Viva Sea-Tac



Well, hi from Seattle. I’ve got internet now because after two months living on the road and out of a suitcase, I’m calling this place home for now. It’s a weird feeling. Today was only the fourth or fifth day of rain I’ve seen since I got here, but all I can hear right now is tires squeaking on the road as cars try and get up the hills, muffled by drunk Seahawks fans on their way home from tonight’s game. I’ve got a scanner on it’s way to me, but until then, there are some dinky iphone pictures and video from the rest of my trip. Let’s see, I left off in Mineeapolis.

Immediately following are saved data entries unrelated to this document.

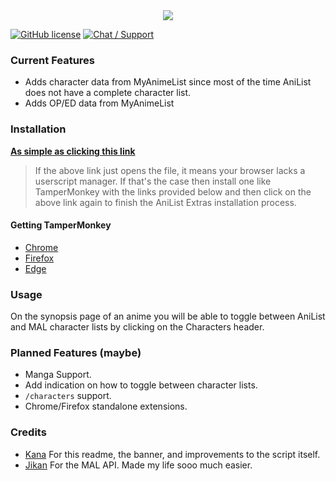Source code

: <div align="center">
	<img src="https://lolisafe.moe/pKK0BwTG.png" />
</div>

[![GitHub license](https://img.shields.io/badge/License-MIT-blue.svg?style=flat-square)](https://raw.githubusercontent.com/kanadeko/Kuro/master/LICENSE)
[![Chat / Support](https://img.shields.io/badge/Support-Discord-7289DA.svg?style=flat-square)](https://discord.gg/G6pRS4b)

### Current Features

 - Adds character data from MyAnimeList since most of the time AniList does not have a complete character list.
 - Adds OP/ED data from MyAnimeList

### Installation

[**As simple as clicking this link**](https://github.com/pilar6195/AniList-Extras/raw/master/anilist-extras.user.js)

> If the above link just opens the file, it means your browser lacks a userscript manager. If that's the case then install one like TamperMonkey with the links provided below and then click on the above link again to finish the AniList Extras installation process.

#### Getting TamperMonkey

- [Chrome](https://chrome.google.com/webstore/detail/tampermonkey/dhdgffkkebhmkfjojejmpbldmpobfkfo)
- [Firefox](https://addons.mozilla.org/firefox/addon/tampermonkey/)
- [Edge](https://www.microsoft.com/store/apps/9NBLGGH5162S)

### Usage

On the synopsis page of an anime you will be able to toggle between AniList and MAL character lists by clicking on the Characters header.

### Planned Features (maybe)

- Manga Support.
- Add indication on how to toggle between character lists.
- `/characters` support.
- Chrome/Firefox standalone extensions.

### Credits

- [Kana](https://github.com/Pitu) For this readme, the banner, and improvements to the script itself.
- [Jikan](https://jikan.moe/) For the MAL API. Made my life sooo much easier.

From Minnesota I headed to Keystone, SD: home to Mt. Rushmore. I swear if South Dakota had a big city I would have just stayed there. I loved it. On the way there I took a detour and headed through Badlands. Most unreal thing I’ve ever seen. It felt fake. It was easily the first physical realization of not being on the east coast anymore. I spent a couple days there, poking around little tourist spots and photographing. From South Dakota I went to Denver, CO. Found out that Wyoming does indeed exist and it’s exactly what I thought it would be, flat, golden, and empty. Tumbleweeds here and there. Maybe. I crashed for the night in Denver and didn’t do much. Woke up the next morning and drove ten hours through good old Wyoming again to Salt Lake City, UT.
My only reason for driving back down south after South Dakota again was to go to Salt Lake City and see the Spiral Jetty. I heard it had recently surfaced again and I wasn’t sure if I would have the chance to do a cross-country trip again, so I went. I think a part of me was convinced that the Spiral Jetty was just a Chip Sheffield myth. But I rented a Chevy Tahoe at 9am on a Wednesday, drove sixteen miles southwest of the Golden Spike on a road made of nothing but dirt and rocks to Rozel Point, and there it fucking was. I spent the entire rest of the day there, just… blinking at it. I can’t really explain how it felt being there, maybe almost like a religious feeling? That’s really dramatic, but, it was a completely different feeling than, “oh wow, this is famous art!” Maybe I put Robert Smithson on some sort of unnecessary pedestal, but it was easily the best thing I’ve ever decided to do. I took a piece and I’m going to frame it somehow. Oh, sorry DIA.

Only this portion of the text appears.